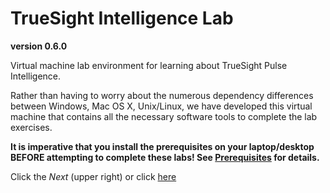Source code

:TrueSight Intelligence Lab
==========================
__version 0.6.0__

Virtual machine lab environment for learning about TrueSight Pulse Intelligence.

Rather than having to worry about the numerous dependency differences between
Windows, Mac OS X, Unix/Linux, we have developed this virtual machine that contains
all the necessary software tools to complete the lab exercises.

__It is imperative that you install the prerequisites on your laptop/desktop BEFORE attempting to
complete these labs! See [Prerequisites](getting_started/prerequisites.md) for details.__

Click the _Next_ (upper right) or click [here](getting_started/prerequisites.md)
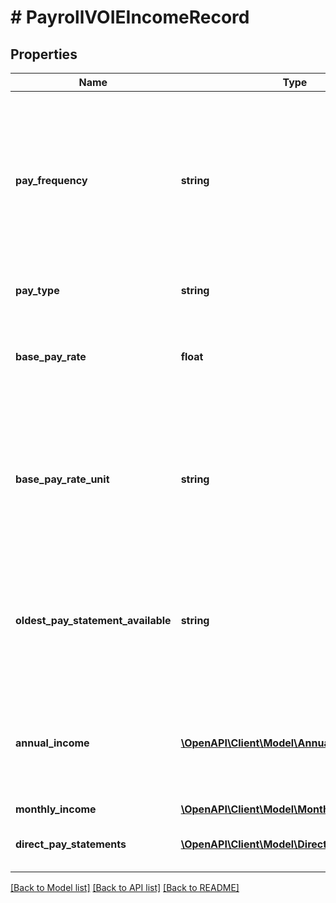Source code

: # # PayrollVOIEIncomeRecord

## Properties

Name | Type | Description | Notes
------------ | ------------- | ------------- | -------------
**pay_frequency** | **string** | The current pay frequency or how often a regular pay check is:  * &#x60;Daily&#x60;   * &#x60;Weekly&#x60;   * &#x60;Bi-Weekly&#x60;   * &#x60;Semi-Monthly&#x60;   * &#x60;Monthly&#x60;   * &#x60;Quarterly&#x60;   * &#x60;Semi-Annual&#x60;   * &#x60;Annual&#x60;   * &#x60;Every 2.6 wks&#x60;   * &#x60;Every 4 wks&#x60;   * &#x60;Every 5.2 wks&#x60;   * &#x60;Other&#x60; | [optional]
**pay_type** | **string** | The current pay type:  * &#x60;Salary&#x60;  * &#x60;Hourly&#x60;  * &#x60;Daily&#x60; | [optional]
**base_pay_rate** | **float** | The current base or regular pay rate. Please use in conjunction with the &#x60;basePayRateUnit&#x60; field. | [optional]
**base_pay_rate_unit** | **string** | Unit for the base pay rate:  * &#x60;Hourly&#x60;  * &#x60;Daily&#x60;  * &#x60;Weekly&#x60;  * &#x60;Bi-Weekly&#x60;  * &#x60;Semi-Monthly&#x60;  * &#x60;Monthly&#x60;  * &#x60;Quarterly&#x60;  * &#x60;Semi-Annual&#x60;  * &#x60;Annual&#x60;  * &#x60;Every 2.6 wks&#x60;  * &#x60;Every 5.2 wks&#x60;  * &#x60;Other&#x60; | [optional]
**oldest_pay_statement_available** | **string** | The date of the oldest direct pay statement available from the payroll source, as measured by the oldest &#x60;payDate&#x60; from all the pay statements delivered. | [optional]
**annual_income** | [**\OpenAPI\Client\Model\AnnualIncome[]**](AnnualIncome.md) | The annual pay for the current year, through prior year 2 (as available)  This is a mandatory field only for VOIE-payroll report type. | [optional]
**monthly_income** | [**\OpenAPI\Client\Model\MonthlyIncome**](MonthlyIncome.md) |  | [optional]
**direct_pay_statements** | [**\OpenAPI\Client\Model\DirectPayStatements[]**](DirectPayStatements.md) | An array of payment histories for each available paycheck | [optional]

[[Back to Model list]](../../README.md#models) [[Back to API list]](../../README.md#endpoints) [[Back to README]](../../README.md)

━━━━━━━━━━

# Prompt:
Say how many lines of the entries hold the string "prerequisites". Nothing but the number should be given.

# Solution for this exercise:
3